• [THE PROBLEM] So that nothing is lost, write out all the lines below exactly.

Data extracted from a collection:
- - - - - - -
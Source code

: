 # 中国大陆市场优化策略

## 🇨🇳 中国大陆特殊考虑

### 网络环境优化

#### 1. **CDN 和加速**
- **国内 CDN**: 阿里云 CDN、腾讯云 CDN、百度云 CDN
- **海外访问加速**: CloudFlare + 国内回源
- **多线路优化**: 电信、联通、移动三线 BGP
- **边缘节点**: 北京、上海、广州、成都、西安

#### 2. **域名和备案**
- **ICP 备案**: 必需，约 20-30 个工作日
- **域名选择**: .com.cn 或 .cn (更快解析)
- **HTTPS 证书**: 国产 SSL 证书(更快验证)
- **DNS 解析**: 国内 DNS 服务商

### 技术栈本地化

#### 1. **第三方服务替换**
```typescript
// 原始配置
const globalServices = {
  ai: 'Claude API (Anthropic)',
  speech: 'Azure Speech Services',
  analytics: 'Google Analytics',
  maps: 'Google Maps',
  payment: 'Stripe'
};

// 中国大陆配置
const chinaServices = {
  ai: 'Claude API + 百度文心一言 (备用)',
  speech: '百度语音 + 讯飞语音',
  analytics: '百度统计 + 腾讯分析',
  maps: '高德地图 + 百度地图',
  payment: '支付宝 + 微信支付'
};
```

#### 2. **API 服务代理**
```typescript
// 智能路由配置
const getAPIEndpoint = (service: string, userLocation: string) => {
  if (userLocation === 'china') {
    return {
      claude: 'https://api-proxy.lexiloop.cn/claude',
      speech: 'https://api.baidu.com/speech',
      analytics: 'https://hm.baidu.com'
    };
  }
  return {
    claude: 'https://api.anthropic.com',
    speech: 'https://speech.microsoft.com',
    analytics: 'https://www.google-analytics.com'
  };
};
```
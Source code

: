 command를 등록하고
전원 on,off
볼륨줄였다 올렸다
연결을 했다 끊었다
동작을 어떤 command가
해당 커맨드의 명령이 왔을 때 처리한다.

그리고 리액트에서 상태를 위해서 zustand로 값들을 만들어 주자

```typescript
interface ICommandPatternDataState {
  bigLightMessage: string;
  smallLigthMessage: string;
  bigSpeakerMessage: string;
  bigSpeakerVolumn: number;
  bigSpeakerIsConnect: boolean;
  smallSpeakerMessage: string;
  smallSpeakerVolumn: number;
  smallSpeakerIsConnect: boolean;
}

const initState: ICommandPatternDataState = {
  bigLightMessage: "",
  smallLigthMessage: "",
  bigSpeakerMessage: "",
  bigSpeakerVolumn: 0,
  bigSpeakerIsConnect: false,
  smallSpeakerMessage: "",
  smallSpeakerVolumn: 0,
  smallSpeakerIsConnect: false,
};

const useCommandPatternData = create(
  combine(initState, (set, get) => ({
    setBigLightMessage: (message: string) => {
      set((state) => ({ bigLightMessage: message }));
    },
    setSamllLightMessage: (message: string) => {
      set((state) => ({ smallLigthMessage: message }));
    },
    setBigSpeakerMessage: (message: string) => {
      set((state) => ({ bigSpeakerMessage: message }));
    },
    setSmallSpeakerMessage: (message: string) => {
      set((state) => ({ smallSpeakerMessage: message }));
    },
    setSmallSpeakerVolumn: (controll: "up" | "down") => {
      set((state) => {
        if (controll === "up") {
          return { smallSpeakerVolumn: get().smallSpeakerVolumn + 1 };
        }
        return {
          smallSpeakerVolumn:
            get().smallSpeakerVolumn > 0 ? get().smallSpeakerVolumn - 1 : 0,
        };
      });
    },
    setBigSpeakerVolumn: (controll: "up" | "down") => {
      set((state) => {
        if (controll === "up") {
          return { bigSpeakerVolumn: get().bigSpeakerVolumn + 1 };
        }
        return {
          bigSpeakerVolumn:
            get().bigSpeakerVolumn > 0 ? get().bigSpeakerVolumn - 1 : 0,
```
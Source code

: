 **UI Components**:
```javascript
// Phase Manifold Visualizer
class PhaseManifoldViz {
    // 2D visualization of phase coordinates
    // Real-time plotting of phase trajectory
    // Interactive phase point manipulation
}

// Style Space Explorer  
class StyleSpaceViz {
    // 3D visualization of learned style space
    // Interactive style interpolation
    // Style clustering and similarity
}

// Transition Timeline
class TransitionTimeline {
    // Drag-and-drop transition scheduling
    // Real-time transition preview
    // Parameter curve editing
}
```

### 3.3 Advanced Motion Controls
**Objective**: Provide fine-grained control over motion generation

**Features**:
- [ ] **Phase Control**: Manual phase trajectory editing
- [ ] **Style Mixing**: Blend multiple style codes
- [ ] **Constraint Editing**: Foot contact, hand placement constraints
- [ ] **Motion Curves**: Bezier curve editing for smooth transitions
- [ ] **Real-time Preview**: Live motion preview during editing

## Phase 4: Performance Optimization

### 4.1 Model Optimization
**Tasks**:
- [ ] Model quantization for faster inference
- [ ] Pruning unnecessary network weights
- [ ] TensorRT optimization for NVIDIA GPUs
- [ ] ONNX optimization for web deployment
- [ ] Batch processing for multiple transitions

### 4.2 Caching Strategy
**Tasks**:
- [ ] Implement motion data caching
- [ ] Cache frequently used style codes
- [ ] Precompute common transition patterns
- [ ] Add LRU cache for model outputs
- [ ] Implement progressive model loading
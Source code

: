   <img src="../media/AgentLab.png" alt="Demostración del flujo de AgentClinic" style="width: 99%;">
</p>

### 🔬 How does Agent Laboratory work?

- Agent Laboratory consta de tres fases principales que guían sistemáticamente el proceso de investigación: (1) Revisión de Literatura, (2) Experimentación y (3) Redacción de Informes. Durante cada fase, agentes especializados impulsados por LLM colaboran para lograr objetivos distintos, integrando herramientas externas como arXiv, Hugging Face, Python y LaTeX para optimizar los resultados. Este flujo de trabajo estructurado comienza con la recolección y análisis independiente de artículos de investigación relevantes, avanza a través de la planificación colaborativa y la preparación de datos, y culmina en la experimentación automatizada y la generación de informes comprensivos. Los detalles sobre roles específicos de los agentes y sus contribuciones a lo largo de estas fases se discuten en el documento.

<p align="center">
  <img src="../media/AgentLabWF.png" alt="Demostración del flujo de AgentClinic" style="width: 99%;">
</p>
- - - - - - -
• [ANSWER TO THIS TASK]
Source code

: # 中国大陆市场优化策略

## 🇨🇳 中国大陆特殊考虑

### 网络环境优化

#### 1. **CDN 和加速**
- **国内 CDN**: 阿里云 CDN、腾讯云 CDN、百度云 CDN
- **海外访问加速**: CloudFlare + 国内回源
- **多线路优化**: 电信、联通、移动三线 BGP
- **边缘节点**: 北京、上海、广州、成都、西安

#### 2. **域名和备案**
- **ICP 备案**: 必需，约 20-30 个工作日
- **域名选择**: .com.cn 或 .cn (更快解析)
- **HTTPS 证书**: 国产 SSL 证书(更快验证)
- **DNS 解析**: 国内 DNS 服务商

### 技术栈本地化

#### 1. **第三方服务替换**
```typescript
// 原始配置
const globalServices = {
  ai: 'Claude API (Anthropic)',
  speech: 'Azure Speech Services',
  analytics: 'Google Analytics',
  maps: 'Google Maps',
  payment: 'Stripe'
};

// 中国大陆配置
const chinaServices = {
  ai: 'Claude API + 百度文心一言 (备用)',
  speech: '百度语音 + 讯飞语音',
  analytics: '百度统计 + 腾讯分析',
  maps: '高德地图 + 百度地图',
  payment: '支付宝 + 微信支付'
};
```

#### 2. **API 服务代理**
```typescript
// 智能路由配置
const getAPIEndpoint = (service: string, userLocation: string) => {
  if (userLocation === 'china') {
    return {
      claude: 'https://api-proxy.lexiloop.cn/claude',
      speech: 'https://api.baidu.com/speech',
      analytics: 'https://hm.baidu.com'
    };
  }
  return {
    claude: 'https://api.anthropic.com',
    speech: 'https://speech.microsoft.com',
    analytics: 'https://www.google-analytics.com'
  };
};
```
Source code

: command를 등록하고
전원 on,off
볼륨줄였다 올렸다
연결을 했다 끊었다
동작을 어떤 command가
해당 커맨드의 명령이 왔을 때 처리한다.

그리고 리액트에서 상태를 위해서 zustand로 값들을 만들어 주자

```typescript
interface ICommandPatternDataState {
  bigLightMessage: string;
  smallLigthMessage: string;
  bigSpeakerMessage: string;
  bigSpeakerVolumn: number;
  bigSpeakerIsConnect: boolean;
  smallSpeakerMessage: string;
  smallSpeakerVolumn: number;
  smallSpeakerIsConnect: boolean;
}

const initState: ICommandPatternDataState = {
  bigLightMessage: "",
  smallLigthMessage: "",
  bigSpeakerMessage: "",
  bigSpeakerVolumn: 0,
  bigSpeakerIsConnect: false,
  smallSpeakerMessage: "",
  smallSpeakerVolumn: 0,
  smallSpeakerIsConnect: false,
};

const useCommandPatternData = create(
  combine(initState, (set, get) => ({
    setBigLightMessage: (message: string) => {
      set((state) => ({ bigLightMessage: message }));
    },
    setSamllLightMessage: (message: string) => {
      set((state) => ({ smallLigthMessage: message }));
    },
    setBigSpeakerMessage: (message: string) => {
      set((state) => ({ bigSpeakerMessage: message }));
    },
    setSmallSpeakerMessage: (message: string) => {
      set((state) => ({ smallSpeakerMessage: message }));
    },
    setSmallSpeakerVolumn: (controll: "up" | "down") => {
      set((state) => {
        if (controll === "up") {
          return { smallSpeakerVolumn: get().smallSpeakerVolumn + 1 };
        }
        return {
          smallSpeakerVolumn:
            get().smallSpeakerVolumn > 0 ? get().smallSpeakerVolumn - 1 : 0,
        };
      });
    },
    setBigSpeakerVolumn: (controll: "up" | "down") => {
      set((state) => {
        if (controll === "up") {
          return { bigSpeakerVolumn: get().bigSpeakerVolumn + 1 };
        }
        return {
          bigSpeakerVolumn:
            get().bigSpeakerVolumn > 0 ? get().bigSpeakerVolumn - 1 : 0,
```
Source code

: **UI Components**:
```javascript
// Phase Manifold Visualizer
class PhaseManifoldViz {
    // 2D visualization of phase coordinates
    // Real-time plotting of phase trajectory
    // Interactive phase point manipulation
}

// Style Space Explorer  
class StyleSpaceViz {
    // 3D visualization of learned style space
    // Interactive style interpolation
    // Style clustering and similarity
}

// Transition Timeline
class TransitionTimeline {
    // Drag-and-drop transition scheduling
    // Real-time transition preview
    // Parameter curve editing
}
```

### 3.3 Advanced Motion Controls
**Objective**: Provide fine-grained control over motion generation

**Features**:
- [ ] **Phase Control**: Manual phase trajectory editing
- [ ] **Style Mixing**: Blend multiple style codes
- [ ] **Constraint Editing**: Foot contact, hand placement constraints
- [ ] **Motion Curves**: Bezier curve editing for smooth transitions
- [ ] **Real-time Preview**: Live motion preview during editing

## Phase 4: Performance Optimization

### 4.1 Model Optimization
**Tasks**:
- [ ] Model quantization for faster inference
- [ ] Pruning unnecessary network weights
- [ ] TensorRT optimization for NVIDIA GPUs
- [ ] ONNX optimization for web deployment
- [ ] Batch processing for multiple transitions

### 4.2 Caching Strategy
**Tasks**:
- [ ] Implement motion data caching
- [ ] Cache frequently used style codes
- [ ] Precompute common transition patterns
- [ ] Add LRU cache for model outputs
- [ ] Implement progressive model loading
Source code

:   <img src="../media/AgentLab.png" alt="Demostración del flujo de AgentClinic" style="width: 99%;">
</p>

### 🔬 How does Agent Laboratory work?

- Agent Laboratory consta de tres fases principales que guían sistemáticamente el proceso de investigación: (1) Revisión de Literatura, (2) Experimentación y (3) Redacción de Informes. Durante cada fase, agentes especializados impulsados por LLM colaboran para lograr objetivos distintos, integrando herramientas externas como arXiv, Hugging Face, Python y LaTeX para optimizar los resultados. Este flujo de trabajo estructurado comienza con la recolección y análisis independiente de artículos de investigación relevantes, avanza a través de la planificación colaborativa y la preparación de datos, y culmina en la experimentación automatizada y la generación de informes comprensivos. Los detalles sobre roles específicos de los agentes y sus contribuciones a lo largo de estas fases se discuten en el documento.

<p align="center">
  <img src="../media/AgentLabWF.png" alt="Demostración del flujo de AgentClinic" style="width: 99%;">
</p>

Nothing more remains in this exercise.